As former university lecturers Duke Maskell and Ian Robinson observed in their very acute analysis of what is wrong with higher education today, The New Idea of a University:
‘The real crisis in British education today is not at the bottom, amongst an underclass, but at the top, amongst those in charge…. The trouble is, in this country today, that many supposedly educated people aren’t, and that they occupy positions for which education is necessary.
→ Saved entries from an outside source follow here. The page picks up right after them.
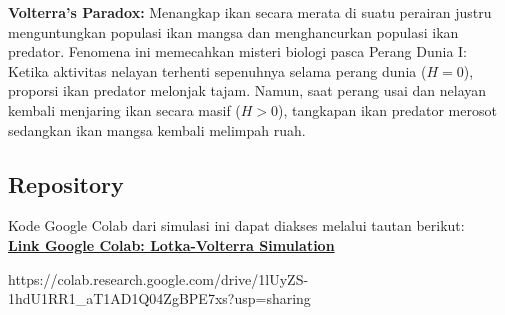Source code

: \documentclass[12pt,a4paper]{article}
\begin{document}
\textbf{Volterra's Paradox:} Menangkap ikan secara merata di suatu perairan justru menguntungkan populasi ikan mangsa dan menghancurkan populasi ikan predator. Fenomena ini memecahkan misteri biologi pasca Perang Dunia I: Ketika aktivitas nelayan terhenti sepenuhnya selama perang dunia ($H=0$), proporsi ikan predator melonjak tajam. Namun, saat perang usai dan nelayan kembali menjaring ikan secara masif ($H>0$), tangkapan ikan predator merosot sedangkan ikan mangsa kembali melimpah ruah.

\subsection{Repository}
Kode Google Colab dari simulasi ini dapat diakses melalui tautan berikut:\\
\href{https://colab.research.google.com/drive/1lUyZS-1hdU1RR1_aT1AD1Q04ZgBPE7xs?usp=sharing}{\textbf{Link Google Colab: Lotka-Volterra Simulation}}

https://colab.research.google.com/drive/1lUyZS-1hdU1RR1_aT1AD1Q04ZgBPE7xs?usp=sharing
\end{document}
The “educated” need educating first.’
How can they be assured of having had one? That is the 64,000 dollar question in education today. The problem is that no manner of degree qualifications, let alone of A levels at whatever grades, is any guarantee of having received one. On the contrary, it seems that the very programmes of study that lead to them are almost designed to prevent those who follow them from obtaining any genuine form of education.
How can this situation be turned about? All suggestions gratefully received.

2 comments on “Why the greatest success-stories of schools today are, perhaps, their worst victims”

  1. Two brief points in reply to another excellent posting: first, teaching to exams is the old charge made by the left against selective, competetive schooling. You still hear it bruited about in debates about falling standards. One man will aver that exams are now easy and another will say that the old successes were simply the result of “knowing how to cope with tests” – as if such a skill could be separated from genuine knowledge or intelligence. The fact is, with the right sort of examinations in place, “teaching to exams” becomes a virtue, for they mimic the sort of challenges and ordeals to be faced in real life. This is especially important when it comes to medicine, in which calculations of volume or quantity can cure or kill.
    As to your point about formal education leading to higher salaries – this will only hold so long as the formal education in question is trusted. Once employers begin to rumble qualifications as eye-wash – and there is ample evidence that now they do – they will either impose tests of their own or try to gain information about prospective employees from other sources. Alternatively, they will recruit from overseas or go overseas themselves. Britain will be ultimately bereft of talent by policies which fail to recognise or cultivate it.
    These are the points which we should recall and repeat at all times. In their absence there is a distinct danger that high flown talk of education and its wider purposes will once again serve to disguise malignant egalitarian corruption.

  2. Turn it around? The starting point is to make Oakeshott’s essays on education compulsory reading for those involved in education.